Paul Krugman, caught in the act of being exactly right. Couple this with the decision to let these Bush tax cuts expire in an election year again, and you’ve got recipe for disaster.
On what planet do these (so called) Democrats live? Do they expect to learn from the messaging disaster they perpetrated in the ten year leadup to this battle? Nothing I’ve seen from anybody, dog catcher up to President, has shown me that they have any chance of even budging the conversation, much less crafting a winning electoral message on this in the face of a still-stagnant economy and ~10% unemployment come 2012.
Obama’s determination to be the “next Carter” is really remarkably strong. I’d say he’s one killer rabbit away from being little more than a punch-line.
Get out there and fight for something, anything. What is so hard to understand about that? Why is it so terrifying for them? This is why they fail.

Right on, Kevin Drum. Implicit here is what nobody ever seems to say: if your taxable income is $250,001, you will see tax increase only on that last one dollar. You still get the tax break on the first $250K, just like every single other American. Compare that to the GOP plan (red portion of bars). Utter and indefensible lunacy.

And yet The Democrat is absolutely getting his clock cleaned on this.

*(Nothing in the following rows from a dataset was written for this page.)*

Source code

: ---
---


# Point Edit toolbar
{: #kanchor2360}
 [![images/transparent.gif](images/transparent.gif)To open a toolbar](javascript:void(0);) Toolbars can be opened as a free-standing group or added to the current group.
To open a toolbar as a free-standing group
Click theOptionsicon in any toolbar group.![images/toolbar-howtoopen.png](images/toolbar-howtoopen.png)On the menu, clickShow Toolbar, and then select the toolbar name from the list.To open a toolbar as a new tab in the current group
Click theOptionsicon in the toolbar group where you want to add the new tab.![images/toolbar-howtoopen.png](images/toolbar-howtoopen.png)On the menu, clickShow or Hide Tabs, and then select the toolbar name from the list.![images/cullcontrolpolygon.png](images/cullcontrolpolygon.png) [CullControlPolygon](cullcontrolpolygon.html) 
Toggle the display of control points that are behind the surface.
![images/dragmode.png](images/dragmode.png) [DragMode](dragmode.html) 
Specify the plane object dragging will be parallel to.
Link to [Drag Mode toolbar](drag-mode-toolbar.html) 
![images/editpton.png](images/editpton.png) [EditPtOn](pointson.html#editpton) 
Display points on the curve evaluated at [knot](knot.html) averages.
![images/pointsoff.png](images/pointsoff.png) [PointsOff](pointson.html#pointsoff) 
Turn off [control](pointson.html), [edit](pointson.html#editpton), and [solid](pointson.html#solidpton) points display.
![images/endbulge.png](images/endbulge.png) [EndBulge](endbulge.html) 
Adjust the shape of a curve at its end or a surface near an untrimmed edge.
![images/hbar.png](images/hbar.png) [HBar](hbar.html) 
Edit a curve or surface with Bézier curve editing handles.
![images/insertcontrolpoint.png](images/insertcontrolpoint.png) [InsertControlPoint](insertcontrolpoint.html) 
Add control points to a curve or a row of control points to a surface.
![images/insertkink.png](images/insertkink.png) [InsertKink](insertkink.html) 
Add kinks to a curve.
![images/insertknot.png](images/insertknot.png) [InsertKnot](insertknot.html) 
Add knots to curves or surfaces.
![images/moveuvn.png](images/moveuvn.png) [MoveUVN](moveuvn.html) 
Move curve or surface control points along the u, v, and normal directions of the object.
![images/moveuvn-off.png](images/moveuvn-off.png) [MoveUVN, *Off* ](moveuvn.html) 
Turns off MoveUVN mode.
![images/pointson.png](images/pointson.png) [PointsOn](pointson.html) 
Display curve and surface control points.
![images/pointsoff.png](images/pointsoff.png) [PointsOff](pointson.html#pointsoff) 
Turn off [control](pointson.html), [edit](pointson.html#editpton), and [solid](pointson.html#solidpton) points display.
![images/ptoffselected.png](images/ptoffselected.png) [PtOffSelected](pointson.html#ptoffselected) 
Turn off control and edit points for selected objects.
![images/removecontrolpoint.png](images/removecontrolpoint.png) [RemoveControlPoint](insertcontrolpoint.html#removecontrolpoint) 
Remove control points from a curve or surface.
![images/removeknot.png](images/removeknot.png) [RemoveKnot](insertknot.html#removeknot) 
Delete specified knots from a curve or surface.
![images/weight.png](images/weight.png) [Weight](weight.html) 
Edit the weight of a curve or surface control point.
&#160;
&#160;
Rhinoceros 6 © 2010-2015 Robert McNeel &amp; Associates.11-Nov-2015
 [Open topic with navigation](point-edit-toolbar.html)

I don’t see any possible repercussions to this fecklessness and timidity in the face of a fight on which you hold the economic, moral, and public-opinion high grounds once we get to the real fight early next year on the debt ceiling.

Right now we have a retirement system that has the great virtue of not being intrusive: Social Security doesn’t demand that you prove you need it, doesn’t ask about your personal life, doesn’t make you feel like a beggar. And now we’re going to replace that with a system in which large numbers of Americans have to plead for special dispensation, on the grounds that they’re too feeble to work for a living. Freedom!

Paul Krugman, shrill as always, and threatening George Carlin

What Digby Said

Paul Begala: Yes but I do think his point about capitulating [and just offering up a freeze on federal pay] rather than negotiating is a valid one with this president. The pay freeze is probably a good idea but should have come out of negotiation. What do the Republicans give, when the president gives…
Gloria Borger: Why not give something first though? People don’t like government and this is an easy gimme for the president.
Begala: What are the Republicans proposing? Then you get it on the Republicans turf. Why don’t you say I’ll freeze federal pay and cut this in return for this and that program but you guys need to come with taxes on the rich at least say people who make over a million bucks don’t get a tax cut. My Lord …
Borger: Well maybe there’s something else he can negotiate.
Digby: I’m sure there is. Why not throw in debtor’s prisons? It wouldn’t be enough to totally appease [the Republicans], but it would go a long way toward proving they are “responsible.”